ILP-based extractor that produces an optimal dag-cost extraction #30

TrevorHansen · 2023-12-28T05:40:34Z

I mentioned in #24 that I've made an updated ILP extractor that given enough time, will produce an optimal (least-cost) DAG-extaction. It's my preference to combine this and the work in #24, so we have a faster & simple ILP extractor that can produce optimal DAG extractions.

I now realise, either the bottom-up, or faster-bottom-up will produce an optimal tree-extraction. So with this ILP extractor we can now produce optimal dag or tree extractions.

I'm not sure if it's widely appreciated, but the current ILP extractor isn't good. Looking at the details below, you can see the the current/old extractor is about 95 times slower than the faster-greedy-dag extractor and produces extractions that are much worse than it. I can't see a reason to use the current/old ILP extractor.

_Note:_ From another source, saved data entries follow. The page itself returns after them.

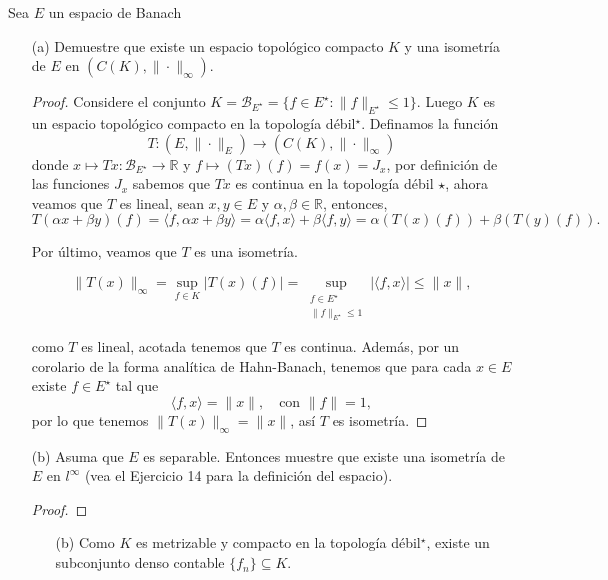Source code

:  Sea $E$ un espacio de Banach
 \begin{itemize}
     \item[(a)] Demuestre que existe un espacio topológico compacto $K$ y una isometría de $E$ en $\left(C(K),\|\cdot\|_{\infty}\right)$.
     \begin{proof}
         Considere el conjunto $K=\mathcal{B}_{E^{\star}}=\{f \in E^{\star}:\|f\|_{E^{\star}}\leq 1\}$. Luego $K$ es un espacio topológico compacto en la topología débil$^{\star}$. Definamos la función $$T \colon (E, \|\cdot\|_E) \to(C(K), \|\cdot\|_\infty)$$ donde $x \mapsto Tx \colon \mathcal{B}_{E^{\star}} \to \mathbb{R}$
y $f \mapsto (Tx)(f) =f(x)=J_x$, por definición de las funciones $J_x$ sabemos que $Tx$ es continua en la topología débil $\star$, ahora veamos que $T$ es lineal, sean $x, y \in E$ y $\alpha, \beta \in \mathbb{R}$, entonces,
\[
T(\alpha x + \beta y)(f) = \langle f, \alpha x + \beta y \rangle = \alpha \langle f, x \rangle + \beta \langle f, y \rangle = \alpha (T(x)(f)) + \beta (T(y)(f)).
\]

Por último, veamos que $T$ es una isometría.

\[
\|T(x)\|_\infty = \sup_{f \in K} |T(x)(f)| = \sup_{\substack{f \in E^{\star} \\ \|f\|_{E^{\star}} \leq 1}} |\langle f, x \rangle|\leq \|x\|,
\]

como $T$ es lineal, acotada tenemos que $T$ es continua. Además, por un corolario de la forma analítica de Hahn-Banach, tenemos que para cada $x \in E$ existe $f \in E^{\star}$ tal que
\[
\langle f, x \rangle = \|x\|, \quad \text{con } \|f\| = 1,
\]
por lo que tenemos $\|T(x)\|_\infty = \|x\|$, así $T$ es isometría.

     \end{proof}




     \item[(b)] Asuma que $E$ es separable. Entonces muestre que existe una isometría de $E$ en $l^{\infty}$ (vea el Ejercicio 14 para la definición del espacio).
     \begin{proof}
         
     \end{proof}


     









\begin{itemize}
    \item[(b)] Como $K$ es metrizable y compacto en la topología débil$^{\star}$, existe un subconjunto denso contable $\{f_n\} \subseteq K$.
\end{itemize}


\end{itemize}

cumulative time for faster-greedy-dag: 3146ms
cumulative dag cost for faster-greedy-dag: 77029

(10 second timeout)
cumulative time for ilp-cbc: 1039220ms
cumulative dag cost for ilp-cbc: 76100

cumulative time for ilp-cbc-old: 297838ms
cumulative dag cost for ilp-cbc-old: 118031

cumulative time for ilp-cbc: 1039220ms
cumulative time for ilp-cbc-old: 297838ms
cumulative tree cost for ilp-cbc: 32017750412190
cumulative tree cost for ilp-cbc-old: 35474620331874
cumulative dag cost for ilp-cbc: 76100
cumulative dag cost for ilp-cbc-old: 118031
ilp-cbc / ilp-cbc-old
geo mean
tree: 0.6204
dag: 0.6842
micros: 22.8171
quantiles
tree:   0.0229, 0.5030, 0.5840, 0.8510, 2.3333
dag:    0.0233, 0.5762, 0.6541, 0.8865, 1.1095
micros: 0.1439, 9.9892, 31.2070, 63.5396, 461.6565

The ILP solver in this PR is slow on some instances, with some taking >10 hours to optimise. So has a timeout, that if reached, will return the results from the faster-greedy-dag, which is fast and kinda-ok.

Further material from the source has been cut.